Чтобы понять коннотации (а иногда и денотации) вещей и событий, описанных в стихотворении, нужно знать культурный текст — только в этом случае каждое из перечисленных наименований образует вокруг себя богатое ассоциативное поле. В структуре рассказов все эти наименования, включая рождение и смерть, оказываются равнозначными — при том, что каждое из них, взятое само по себе, может стать основой самостоятельного рассказа. Однако всякий такой рассказ будет отсылать к целому культурного текста и к каждому составляющему его пункту в отдельности. Культурный текст раскрывается путем простого перечисления кодовых существительных, хорошо известных читателю. Сам акт чтения становится игрой, поскольку читатели не только видят перед собой картину своего прошлого и будущего, но и ловят себя на непосредственной вовлеченности в этот процесс («теща, юмор и сатира»). Вся ироническая проза строится на едином принципе: каждый рассказ имеет дело с одним или несколькими пунктами культурного текста. Для каждого создается отдельная структура, однако культурный текст «человеческой жизни» проглядывает за каждым рассказом. Читателю предоставляется возможность применить к рассказу известный культурный текст и найти связи, из которых соткано его специфическое родство с автором и другими читателями.
Рассказы жанра «иронической прозы» коротки: от двух до десяти машинописных страниц. Стремление автора охватить глобальные иронические темы внутри этого ограниченного формата приводит к схематичности рассказов. Персонажи этих рассказов – скорее символы и типы, чем живые люди. Узость тематического круга и литературных приемов часто приводит к тому, что эти рассказы почти неотличимы друг от друга. Их схематизм принуждает авторов уделять особое внимание формальной стороне дела. На структурном уровне практически обязательным является использование условностей: элементы научной фантастики, фэнтези, сказок и мифов, приемы литературного абсурда и мистики смешиваются друг с другом в разных пропорциях.
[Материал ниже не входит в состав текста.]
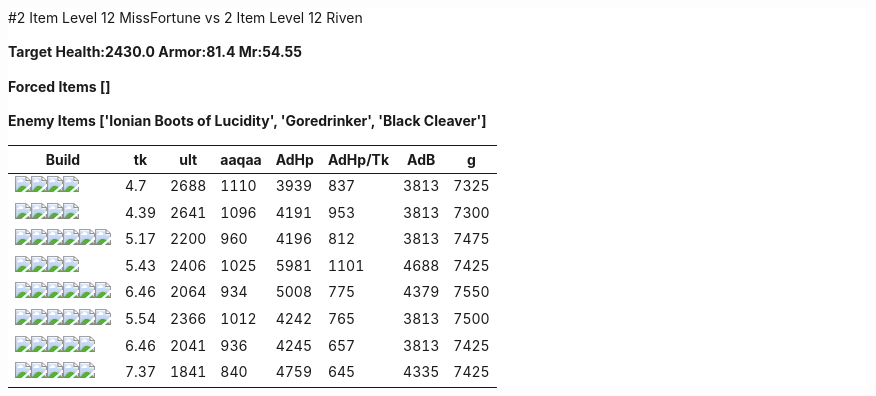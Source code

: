 














#2 Item Level 12 MissFortune vs 2 Item Level 12 Riven

**Target Health:2430.0 Armor:81.4 Mr:54.55**


**Forced Items []**


**Enemy Items ['Ionian Boots of Lucidity', 'Goredrinker', 'Black Cleaver']**




Build | tk | ult | aaqaa | AdHp | AdHp/Tk | AdB | g
-|-|-|-|-|-|-|-
![](/item/3004.png)![](/item/3142.png)![](/item/1055.png)![](/item/1037.png)|4.7|2688|1110|3939|837|3813|7325
![](/item/3074.png)![](/item/3142.png)![](/item/1055.png)![](/item/1036.png)|4.39|2641|1096|4191|953|3813|7300
![](/item/3006.png)![](/item/3074.png)![](/item/1055.png)![](/item/1038.png)![](/item/1037.png)![](/item/1036.png)|5.17|2200|960|4196|812|3813|7475
![](/item/3026.png)![](/item/3142.png)![](/item/1055.png)![](/item/1037.png)|5.43|2406|1025|5981|1101|4688|7425
![](/item/3072.png)![](/item/3814.png)![](/item/1001.png)![](/item/1055.png)![](/item/1036.png)![](/item/1036.png)|6.46|2064|934|5008|775|4379|7550
![](/item/3156.png)![](/item/3179.png)![](/item/1001.png)![](/item/1055.png)![](/item/1038.png)![](/item/1036.png)|5.54|2366|1012|4242|765|3813|7500
![](/item/3139.png)![](/item/3156.png)![](/item/1001.png)![](/item/1055.png)![](/item/1037.png)|6.46|2041|936|4245|657|3813|7425
![](/item/3156.png)![](/item/6035.png)![](/item/1001.png)![](/item/1055.png)![](/item/1037.png)|7.37|1841|840|4759|645|4335|7425

































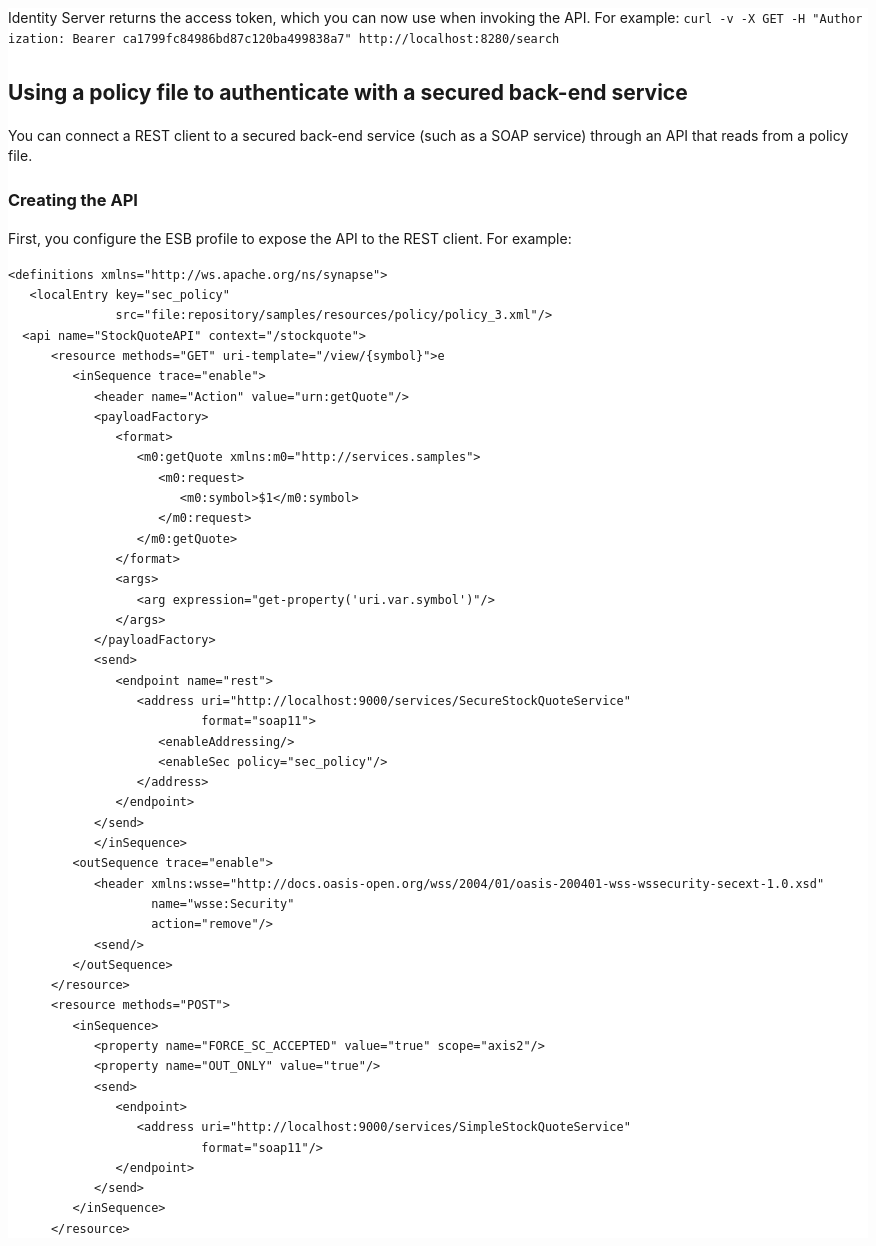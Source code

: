 Identity Server returns the access token, which you can now use when invoking the API. For example: `curl -v -X GET -H "Authorization: Bearer ca1799fc84986bd87c120ba499838a7" http://localhost:8280/search`
        
## Using a policy file to authenticate with a secured back-end service
        
You can connect a REST client to a secured back-end service (such as a SOAP service) through an API that reads from a policy file.

### Creating the API
        
First, you configure the ESB profile to expose the API to the REST client. For example:
    
```
<definitions xmlns="http://ws.apache.org/ns/synapse">
   <localEntry key="sec_policy"
               src="file:repository/samples/resources/policy/policy_3.xml"/>
  <api name="StockQuoteAPI" context="/stockquote">
      <resource methods="GET" uri-template="/view/{symbol}">e
         <inSequence trace="enable">
            <header name="Action" value="urn:getQuote"/>
            <payloadFactory>
               <format>
                  <m0:getQuote xmlns:m0="http://services.samples">
                     <m0:request>
                        <m0:symbol>$1</m0:symbol>
                     </m0:request>
                  </m0:getQuote>
               </format>
               <args>
                  <arg expression="get-property('uri.var.symbol')"/>
               </args>
            </payloadFactory>
            <send>
               <endpoint name="rest">
                  <address uri="http://localhost:9000/services/SecureStockQuoteService"
                           format="soap11">
                     <enableAddressing/>
                     <enableSec policy="sec_policy"/>
                  </address>
               </endpoint>
            </send>
            </inSequence>
         <outSequence trace="enable">
            <header xmlns:wsse="http://docs.oasis-open.org/wss/2004/01/oasis-200401-wss-wssecurity-secext-1.0.xsd"
                    name="wsse:Security"
                    action="remove"/>
            <send/>
         </outSequence>
      </resource>
      <resource methods="POST">
         <inSequence>
            <property name="FORCE_SC_ACCEPTED" value="true" scope="axis2"/>
            <property name="OUT_ONLY" value="true"/>
            <send>
               <endpoint>
                  <address uri="http://localhost:9000/services/SimpleStockQuoteService"
                           format="soap11"/>
               </endpoint>
            </send>
         </inSequence>
      </resource>
```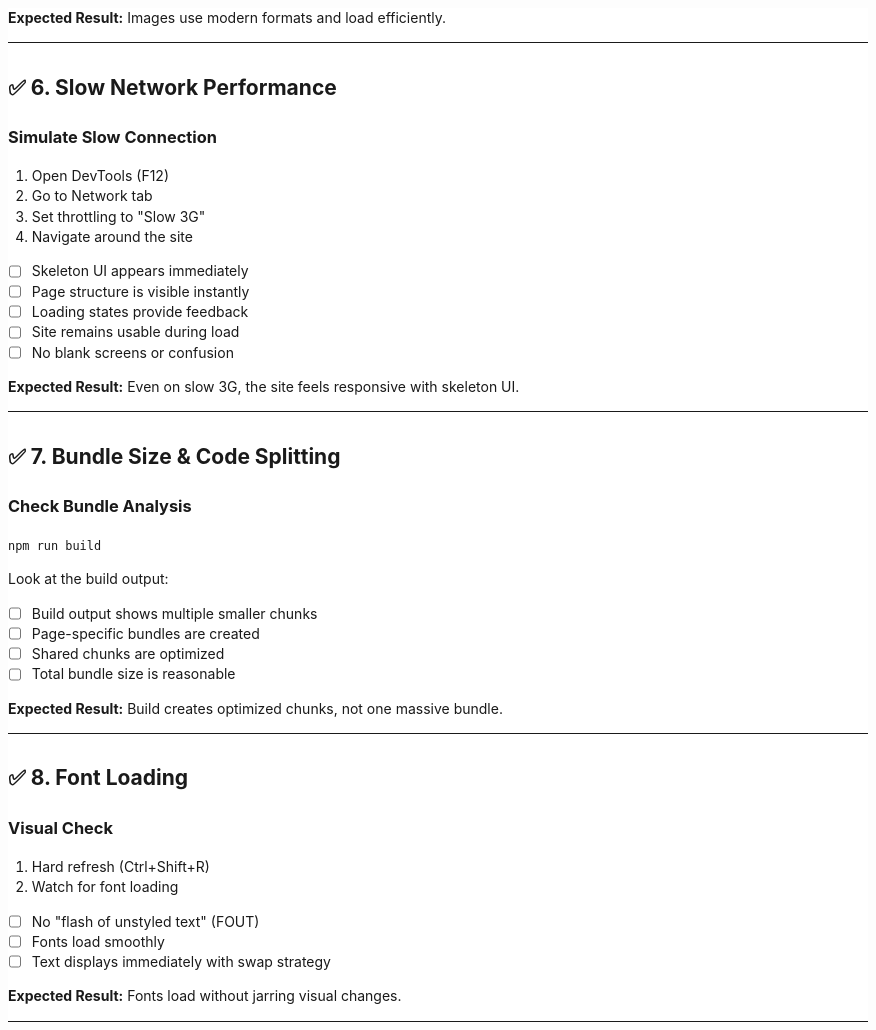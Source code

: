 **Expected Result:** Images use modern formats and load efficiently.

---

## ✅ 6. Slow Network Performance

### Simulate Slow Connection
1. Open DevTools (F12)
2. Go to Network tab
3. Set throttling to "Slow 3G"
4. Navigate around the site

- [ ] Skeleton UI appears immediately
- [ ] Page structure is visible instantly
- [ ] Loading states provide feedback
- [ ] Site remains usable during load
- [ ] No blank screens or confusion

**Expected Result:** Even on slow 3G, the site feels responsive with skeleton UI.

---

## ✅ 7. Bundle Size & Code Splitting

### Check Bundle Analysis
```bash
npm run build
```

Look at the build output:

- [ ] Build output shows multiple smaller chunks
- [ ] Page-specific bundles are created
- [ ] Shared chunks are optimized
- [ ] Total bundle size is reasonable

**Expected Result:** Build creates optimized chunks, not one massive bundle.

---

## ✅ 8. Font Loading

### Visual Check
1. Hard refresh (Ctrl+Shift+R)
2. Watch for font loading

- [ ] No "flash of unstyled text" (FOUT)
- [ ] Fonts load smoothly
- [ ] Text displays immediately with swap strategy

**Expected Result:** Fonts load without jarring visual changes.

---
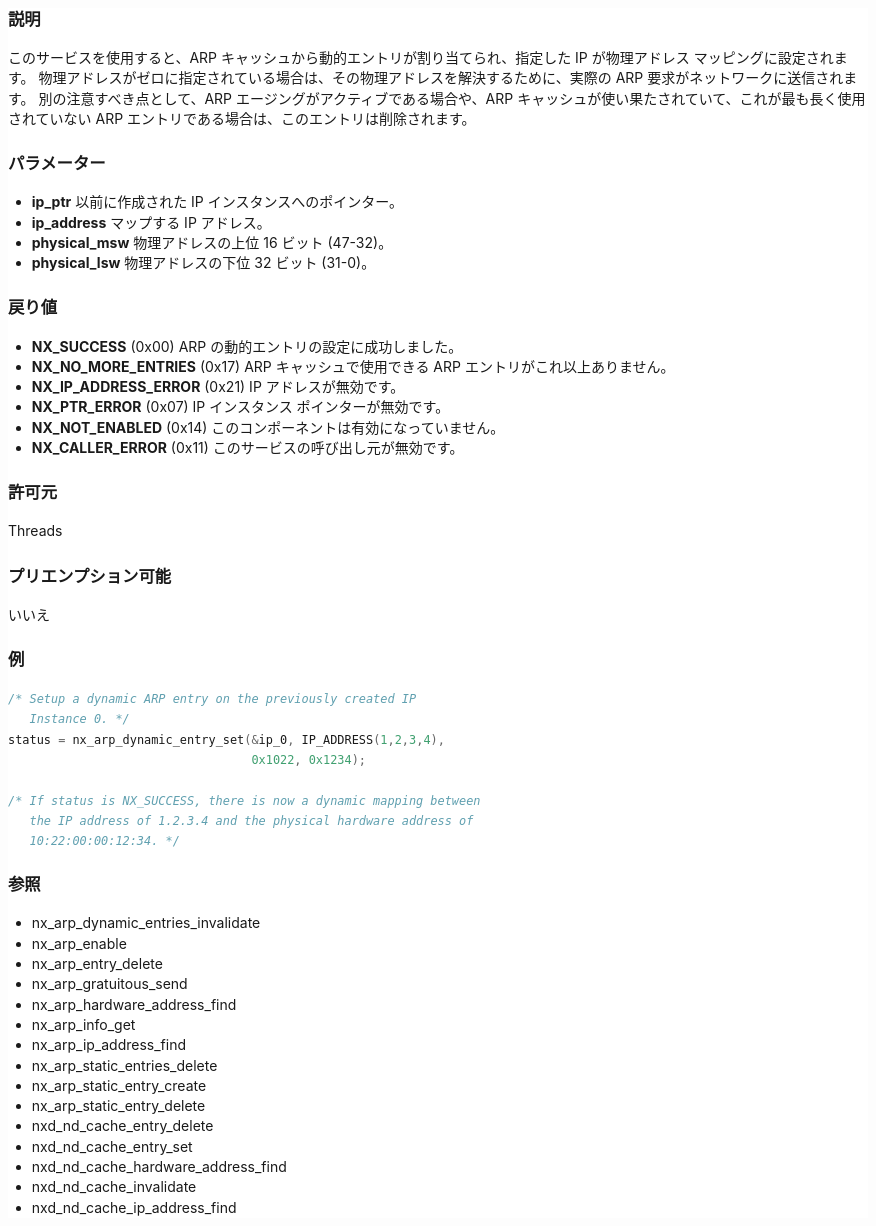 ### <a name="description"></a>説明    
このサービスを使用すると、ARP キャッシュから動的エントリが割り当てられ、指定した IP が物理アドレス マッピングに設定されます。 物理アドレスがゼロに指定されている場合は、その物理アドレスを解決するために、実際の ARP 要求がネットワークに送信されます。 別の注意すべき点として、ARP エージングがアクティブである場合や、ARP キャッシュが使い果たされていて、これが最も長く使用されていない ARP エントリである場合は、このエントリは削除されます。

### <a name="parameters"></a>パラメーター

- **ip_ptr** 以前に作成された IP インスタンスへのポインター。
- **ip_address** マップする IP アドレス。
- **physical_msw** 物理アドレスの上位 16 ビット (47-32)。
- **physical_lsw** 物理アドレスの下位 32 ビット (31-0)。

### <a name="return-values"></a>戻り値    

- **NX_SUCCESS** (0x00) ARP の動的エントリの設定に成功しました。
- **NX_NO_MORE_ENTRIES** (0x17) ARP キャッシュで使用できる ARP エントリがこれ以上ありません。
- **NX_IP_ADDRESS_ERROR** (0x21) IP アドレスが無効です。
- **NX_PTR_ERROR** (0x07) IP インスタンス ポインターが無効です。
- **NX_NOT_ENABLED** (0x14) このコンポーネントは有効になっていません。
- **NX_CALLER_ERROR** (0x11) このサービスの呼び出し元が無効です。

### <a name="allowed-from"></a>許可元    
Threads

### <a name="preemption-possible"></a>プリエンプション可能    
いいえ

### <a name="example"></a>例

```c
/* Setup a dynamic ARP entry on the previously created IP
   Instance 0. */
status = nx_arp_dynamic_entry_set(&ip_0, IP_ADDRESS(1,2,3,4),
                                  0x1022, 0x1234);

/* If status is NX_SUCCESS, there is now a dynamic mapping between
   the IP address of 1.2.3.4 and the physical hardware address of
   10:22:00:00:12:34. */
```
### <a name="see-also"></a>参照 

- nx_arp_dynamic_entries_invalidate
- nx_arp_enable
- nx_arp_entry_delete
- nx_arp_gratuitous_send
- nx_arp_hardware_address_find
- nx_arp_info_get
- nx_arp_ip_address_find
- nx_arp_static_entries_delete
- nx_arp_static_entry_create
- nx_arp_static_entry_delete
- nxd_nd_cache_entry_delete
- nxd_nd_cache_entry_set
- nxd_nd_cache_hardware_address_find
- nxd_nd_cache_invalidate
- nxd_nd_cache_ip_address_find
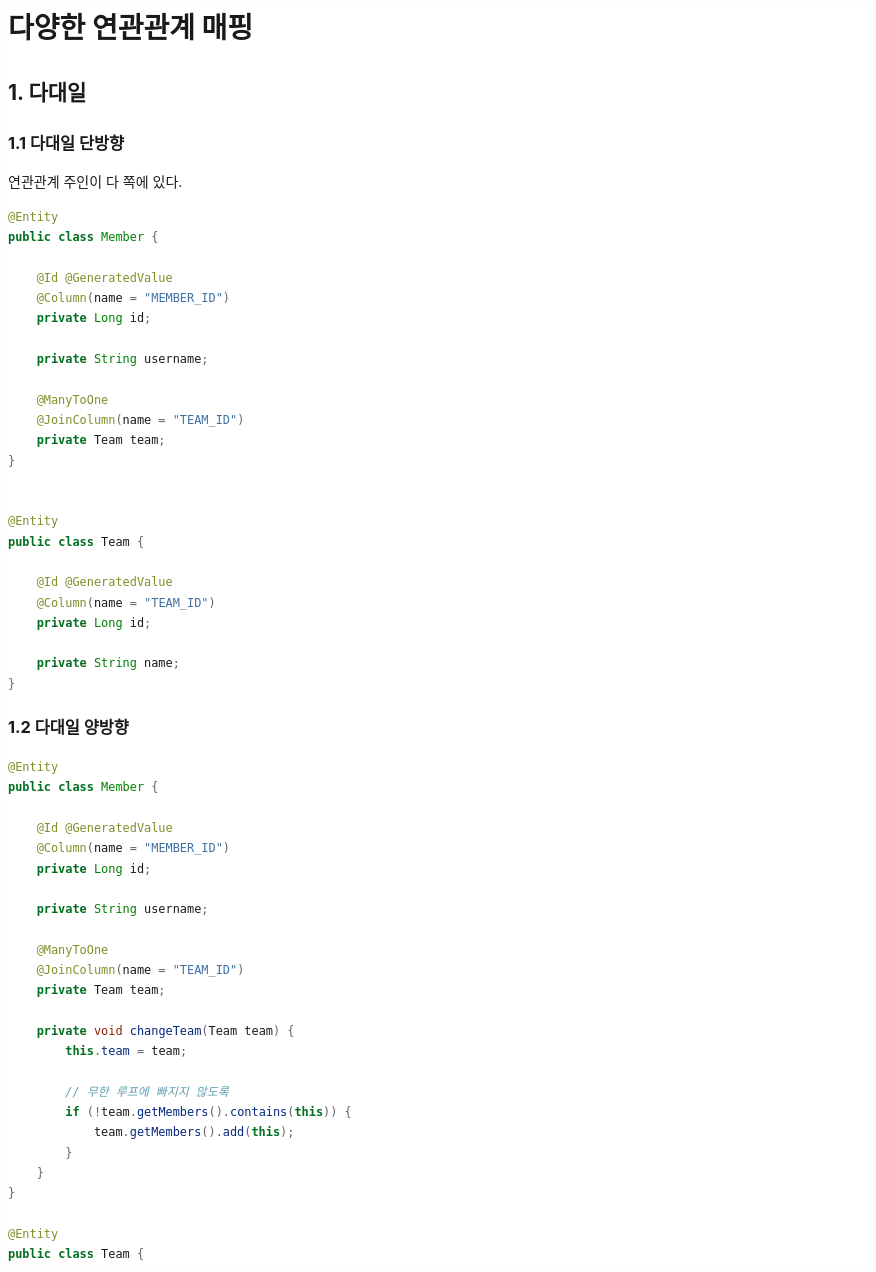# 다양한 연관관계 매핑

## 1. 다대일

### 1.1 다대일 단방향
연관관계 주인이 다 쪽에 있다.
```java
@Entity
public class Member {

    @Id @GeneratedValue
    @Column(name = "MEMBER_ID")
    private Long id;

    private String username;

    @ManyToOne
    @JoinColumn(name = "TEAM_ID")
    private Team team;
}


@Entity
public class Team {

    @Id @GeneratedValue
    @Column(name = "TEAM_ID")
    private Long id;

    private String name;
}
```

### 1.2 다대일 양방향

```java
@Entity
public class Member {

    @Id @GeneratedValue
    @Column(name = "MEMBER_ID")
    private Long id;

    private String username;

    @ManyToOne
    @JoinColumn(name = "TEAM_ID")
    private Team team;

    private void changeTeam(Team team) {
        this.team = team;

        // 무한 루프에 빠지지 않도록
        if (!team.getMembers().contains(this)) {
            team.getMembers().add(this);
        }
    }
}

@Entity
public class Team {

```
Люди слабы и суетны, желания их мелки и ничтожны, их мечты разбиваются о реальность. Героя иронической прозы мучают одиночество, недостаток общения, утрата идентичности, страх нарушить давно устоявшийся порядок существования. Счастье недостижимо, реальность безжалостна и жестока, бегство невозможно. Жизнь слишком коротка, никакие личные достижения не имеют смысла перед лицом вечности. Жизнью распоряжаются непредсказуемые силы, всякая попытка что-либо изменить обречена на неудачу. Автор чаще всего присутствует в рассказе как все знающий и все понимающий рассказчик. Он сочувствует своим героям, но сочувствует и самому себе: он тоже человек, и его жизнь ничем не отличается от жизни его персонажей. Именно поэтому огромное количество рассказов строятся как монологи.
Главный мотив «иронической прозы» 1970-х — уныние и безысходность. Можно назвать это «отсутствием жизни», поскольку так называемая «настоящая жизнь» убита повседневной рутиной. По-чеховски бессобытийная и монотонная реальность превращает жизнь человека в жалкое существование, движимое единственно инстинктом самосохранения. «Крылья»[7] Владимира Тодорова начинаются с чуда: двое молодоженов отращивают крылья и летают счастливо и беззаботно, не ведая тревог. Однако притяжение реальности оказывается сильнее их способности летать, и довольно скоро они приземляются. У мужа крылья просто исчезают, а крылья жены муж отрезает и набивает перьями подушку. Жизнь супругов только тогда становится упорядоченной и нормальной, когда они «спускаются на землю». «Жили Бибиковы дружно, в меру скандалили, допоздна смотрели телевизор, ходили в гости и даже пополнели. […] Знакомые ставили их в пример и завидовали». В рассказе Андрея Кучаева «Ничего особенного»[8] инженер Малкин никак не может подобрать себе шляпу. Его жена жалуется продавцу: «Вы знаете, […] он у меня не такой, как все. Особенный». Проблема, однако, быстро находит разрешение. Продавец сжимает голову Малкина и приводит ее к «норме». Шляпа садится идеально, а инженер больше ничем не отличается от всех остальных.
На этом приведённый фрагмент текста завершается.